Abstract 2841: Elevated C-Reactive Protein Levels are Associated With Rapid Progression of Non-culprit Complex Lesion in Non-ST-segment Elevation Acute Coronary Syndromes
Inflammation plays an important role in the vulnerability and progression of atheromatous plaque. We examined the relation of elevated baseline inflammatory activity and enhanced inflammatory response to percutaneous coronary intervention (PCI) to non-culprit plaque progression in non-ST-segment elevation acute coronary syndrome (NSTE-ACS).
Methods We measured high sensitivity C-reactive protein (CRP) levels in 100 patients with NSTE-ACS treated with PCI. Baseline and follow-up (mean interval, 6 months) coronary angiographic data were examined. Rapid progression was defined as ≥10% diameter reduction of a pre-existing stenosis ≥50% or ≥30% diameter reduction of a stenosis <50%. Elevated CRP at admission (admission CRP↑) was defined as CRP level >0.140 mg/dl (median value), and elevated CRP after PCI (post-PCI CRP↑) was defined as CRP level 2days after PCI >1.800 mg/dl (median value).

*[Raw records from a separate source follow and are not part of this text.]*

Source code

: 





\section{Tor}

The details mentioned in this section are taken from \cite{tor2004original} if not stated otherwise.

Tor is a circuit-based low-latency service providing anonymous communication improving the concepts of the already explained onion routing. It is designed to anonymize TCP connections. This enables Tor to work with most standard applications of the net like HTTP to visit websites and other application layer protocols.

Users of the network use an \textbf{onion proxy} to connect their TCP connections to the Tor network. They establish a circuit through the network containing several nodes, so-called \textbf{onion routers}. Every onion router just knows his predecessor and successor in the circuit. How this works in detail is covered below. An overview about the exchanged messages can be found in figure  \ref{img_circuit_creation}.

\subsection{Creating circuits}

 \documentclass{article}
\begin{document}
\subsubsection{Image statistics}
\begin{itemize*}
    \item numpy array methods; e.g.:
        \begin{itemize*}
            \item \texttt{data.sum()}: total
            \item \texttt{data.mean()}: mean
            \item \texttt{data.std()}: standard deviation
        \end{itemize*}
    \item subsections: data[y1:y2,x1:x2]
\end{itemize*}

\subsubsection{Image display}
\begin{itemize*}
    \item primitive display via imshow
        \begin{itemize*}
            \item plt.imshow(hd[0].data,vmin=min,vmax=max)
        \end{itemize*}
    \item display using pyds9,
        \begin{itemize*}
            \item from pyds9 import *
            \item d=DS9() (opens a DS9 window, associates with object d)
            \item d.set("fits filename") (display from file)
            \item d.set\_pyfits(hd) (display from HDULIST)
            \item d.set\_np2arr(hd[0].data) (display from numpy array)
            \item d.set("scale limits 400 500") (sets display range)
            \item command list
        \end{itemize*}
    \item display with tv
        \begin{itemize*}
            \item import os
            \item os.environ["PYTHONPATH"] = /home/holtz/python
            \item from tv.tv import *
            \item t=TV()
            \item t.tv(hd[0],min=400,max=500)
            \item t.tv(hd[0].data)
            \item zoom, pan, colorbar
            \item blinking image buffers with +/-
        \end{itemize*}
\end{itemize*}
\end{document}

Results: Both admission CRP↑ and post-PCI CRP↑ were associated with a higher frequency of non-culprit complex lesion and a higher rate of rapid progression of these lesions, but no relationship was found with regard to non-culprit smooth lesion. In multivariate analysis, both admission CRP↑ (OR 22.6, p<0.01) and post-PCI CRP↑ (OR 39.9, p<0.01) were strong predictors of rapid progression of non-culprit complex lesion. Combination of these markers showed a stepwise increase in the frequency of non-culprit complex lesion and the rate of rapid progression of these lesions.
Conclusions: Enhanced inflammatory response to PCI in addition to elevated baseline inflammatory activity may be involved in the pathogenesis of non-culprit complex plaque progression in NSTE-ACS.